Underfloor Heating Explained
1- TYPES OF UNDER-FLOOR HEATING
The two most popular forms of underfloor heating systems are:
A. Electrical matting systems
We do not recommend any electric heating matt system. Heat is transferred too quickly which originates floor failures.
B. Hot water pipe system (preferred system)
This is very similar to your central heating system. A screed is generally used to house the pipes. Before fitting the floor, all screeds must be checked so that the relative humidity of the concrete has reached 75% or below. The most accurate way to test this is by drilling into the screed and inserting plastic plugs. After 24 hours you can return to then take readings.
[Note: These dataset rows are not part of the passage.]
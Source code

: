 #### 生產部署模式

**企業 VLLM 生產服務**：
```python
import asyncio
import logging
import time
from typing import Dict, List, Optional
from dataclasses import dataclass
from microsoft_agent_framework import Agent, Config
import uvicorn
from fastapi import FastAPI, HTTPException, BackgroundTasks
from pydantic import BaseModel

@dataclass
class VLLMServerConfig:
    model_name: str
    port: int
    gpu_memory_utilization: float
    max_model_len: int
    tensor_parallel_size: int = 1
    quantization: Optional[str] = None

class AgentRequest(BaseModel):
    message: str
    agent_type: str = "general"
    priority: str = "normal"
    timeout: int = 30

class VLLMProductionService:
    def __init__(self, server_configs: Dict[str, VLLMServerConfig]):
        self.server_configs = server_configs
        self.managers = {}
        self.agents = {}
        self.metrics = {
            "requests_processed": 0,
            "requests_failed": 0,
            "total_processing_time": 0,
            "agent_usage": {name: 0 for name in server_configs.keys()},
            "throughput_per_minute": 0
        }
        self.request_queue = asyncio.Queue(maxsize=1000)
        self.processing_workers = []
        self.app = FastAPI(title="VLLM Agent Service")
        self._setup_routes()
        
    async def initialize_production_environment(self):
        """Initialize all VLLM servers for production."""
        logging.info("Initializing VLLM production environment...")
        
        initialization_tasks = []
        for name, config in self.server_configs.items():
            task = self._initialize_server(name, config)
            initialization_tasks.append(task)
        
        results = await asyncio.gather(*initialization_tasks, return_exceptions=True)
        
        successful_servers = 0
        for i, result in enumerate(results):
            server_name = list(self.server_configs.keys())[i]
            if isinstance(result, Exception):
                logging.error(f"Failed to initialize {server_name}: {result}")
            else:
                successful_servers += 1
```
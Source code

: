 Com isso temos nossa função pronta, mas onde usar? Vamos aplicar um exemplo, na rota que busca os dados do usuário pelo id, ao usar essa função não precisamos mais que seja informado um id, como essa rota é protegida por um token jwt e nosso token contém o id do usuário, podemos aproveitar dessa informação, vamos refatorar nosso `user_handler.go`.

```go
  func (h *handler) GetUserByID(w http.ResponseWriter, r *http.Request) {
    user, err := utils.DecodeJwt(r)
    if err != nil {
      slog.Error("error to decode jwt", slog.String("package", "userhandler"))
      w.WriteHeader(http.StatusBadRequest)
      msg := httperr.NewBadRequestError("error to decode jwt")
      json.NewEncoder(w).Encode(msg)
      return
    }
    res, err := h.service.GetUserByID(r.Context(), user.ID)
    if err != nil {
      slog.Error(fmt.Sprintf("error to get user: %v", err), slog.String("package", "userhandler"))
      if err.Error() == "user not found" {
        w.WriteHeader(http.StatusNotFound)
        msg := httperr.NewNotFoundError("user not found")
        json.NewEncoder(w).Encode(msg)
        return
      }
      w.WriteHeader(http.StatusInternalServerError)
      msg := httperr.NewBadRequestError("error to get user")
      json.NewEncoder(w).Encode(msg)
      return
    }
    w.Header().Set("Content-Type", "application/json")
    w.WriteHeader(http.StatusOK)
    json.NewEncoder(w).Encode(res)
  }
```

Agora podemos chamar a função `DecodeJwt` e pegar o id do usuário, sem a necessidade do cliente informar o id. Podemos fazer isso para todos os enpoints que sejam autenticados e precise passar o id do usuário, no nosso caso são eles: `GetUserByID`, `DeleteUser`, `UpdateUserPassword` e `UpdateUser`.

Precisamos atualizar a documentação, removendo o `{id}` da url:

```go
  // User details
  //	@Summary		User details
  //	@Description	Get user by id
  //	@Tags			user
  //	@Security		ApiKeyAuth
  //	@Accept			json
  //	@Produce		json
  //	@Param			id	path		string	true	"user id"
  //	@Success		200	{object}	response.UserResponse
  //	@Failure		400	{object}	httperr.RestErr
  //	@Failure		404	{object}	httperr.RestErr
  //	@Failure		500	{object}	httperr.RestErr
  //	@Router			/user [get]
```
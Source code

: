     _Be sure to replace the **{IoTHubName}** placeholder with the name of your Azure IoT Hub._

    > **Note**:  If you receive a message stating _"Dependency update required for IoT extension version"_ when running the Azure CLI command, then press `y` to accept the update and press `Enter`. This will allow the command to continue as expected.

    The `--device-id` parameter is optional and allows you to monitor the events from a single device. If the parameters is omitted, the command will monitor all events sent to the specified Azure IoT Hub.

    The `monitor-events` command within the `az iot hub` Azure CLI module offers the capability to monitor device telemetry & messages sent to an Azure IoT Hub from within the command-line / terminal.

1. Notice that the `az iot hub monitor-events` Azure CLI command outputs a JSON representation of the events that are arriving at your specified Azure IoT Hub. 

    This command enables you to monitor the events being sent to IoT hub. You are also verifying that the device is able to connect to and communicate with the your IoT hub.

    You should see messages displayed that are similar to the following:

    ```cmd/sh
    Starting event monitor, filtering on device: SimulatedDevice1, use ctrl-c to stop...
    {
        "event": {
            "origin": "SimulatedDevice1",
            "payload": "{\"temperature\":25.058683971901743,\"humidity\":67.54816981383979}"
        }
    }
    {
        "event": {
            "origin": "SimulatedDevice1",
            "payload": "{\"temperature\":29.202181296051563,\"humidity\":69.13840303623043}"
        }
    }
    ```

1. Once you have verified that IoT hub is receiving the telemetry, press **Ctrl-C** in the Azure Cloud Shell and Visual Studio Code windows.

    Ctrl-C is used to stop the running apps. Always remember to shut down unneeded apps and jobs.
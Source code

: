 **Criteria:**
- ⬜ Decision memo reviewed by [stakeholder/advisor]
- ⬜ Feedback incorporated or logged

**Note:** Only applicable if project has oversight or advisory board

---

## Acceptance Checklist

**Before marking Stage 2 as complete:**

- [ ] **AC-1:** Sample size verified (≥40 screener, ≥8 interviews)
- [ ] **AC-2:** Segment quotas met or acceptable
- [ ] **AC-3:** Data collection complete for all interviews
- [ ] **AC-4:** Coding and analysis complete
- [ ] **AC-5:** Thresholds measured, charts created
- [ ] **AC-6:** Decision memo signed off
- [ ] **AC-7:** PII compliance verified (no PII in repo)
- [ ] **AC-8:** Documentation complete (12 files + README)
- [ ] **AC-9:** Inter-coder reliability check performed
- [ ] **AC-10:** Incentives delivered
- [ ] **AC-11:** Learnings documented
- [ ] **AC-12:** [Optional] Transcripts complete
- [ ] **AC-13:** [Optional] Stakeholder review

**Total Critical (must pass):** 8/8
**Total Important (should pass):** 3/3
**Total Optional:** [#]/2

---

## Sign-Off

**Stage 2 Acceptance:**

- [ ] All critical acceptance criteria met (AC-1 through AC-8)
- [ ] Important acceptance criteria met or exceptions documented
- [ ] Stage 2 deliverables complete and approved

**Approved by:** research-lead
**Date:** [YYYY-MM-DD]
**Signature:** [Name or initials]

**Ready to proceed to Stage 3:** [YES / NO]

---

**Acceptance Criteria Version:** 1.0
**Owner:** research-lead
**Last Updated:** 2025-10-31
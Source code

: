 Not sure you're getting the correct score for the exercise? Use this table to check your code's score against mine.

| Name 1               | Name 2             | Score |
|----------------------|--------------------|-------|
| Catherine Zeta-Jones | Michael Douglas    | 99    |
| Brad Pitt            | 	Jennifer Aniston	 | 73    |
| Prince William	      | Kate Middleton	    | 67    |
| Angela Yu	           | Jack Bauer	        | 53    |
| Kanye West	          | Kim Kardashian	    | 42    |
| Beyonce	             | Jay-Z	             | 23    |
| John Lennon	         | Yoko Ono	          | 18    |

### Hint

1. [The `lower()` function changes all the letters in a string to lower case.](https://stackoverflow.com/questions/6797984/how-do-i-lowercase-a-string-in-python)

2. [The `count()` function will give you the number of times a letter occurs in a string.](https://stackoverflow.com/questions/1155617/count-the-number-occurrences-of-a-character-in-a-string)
**Installation can only begin once the level of relative humidity has been reached, and the under floor heating system has been fully tested and has been working for 2 weeks.
There are many brands for UFH available, make sure that you follow their instructions and advise as each system may have slightly different terms and conditions.
2- FITTING YOUR ENGINEERED FLOORING FOR UNDERFLOOR HEATING
This should be left to qualified installers recommended by the manufacturer of the UFH system and you must have “flow” control valves to ensure that the temperature never exceeds 27 degrees C where the wood floor meets the screed or underlay. You cannot achieve this with thermostats.
Prior to installation, the installer/owner has the final inspection responsibility as to grade, manufacture and factory finish. The installer must use reasonable selectivity and hold out or cut off pieces with deficiencies, whatever the cause.
Use of stain, filler or putty stick for touch-up during installation should be accepted as normal procedure.
You must test the relative humidity of the environment the floor is to be laid in and also the moisture content of any subfloor or screed must be less than 4%.
3- MAINTENANCE AND USE OF THE FLOOR AND UFH SYSTEM
- Many types of wood flooring are suitable for use with under floor heating (and cooling) – but not all. If in doubt, the first step is to consult a Specialist Supplier, the Timber Research and Development Association (TRADA), British Standard 8201:1987, or all three, as to the characteristics of the type in question.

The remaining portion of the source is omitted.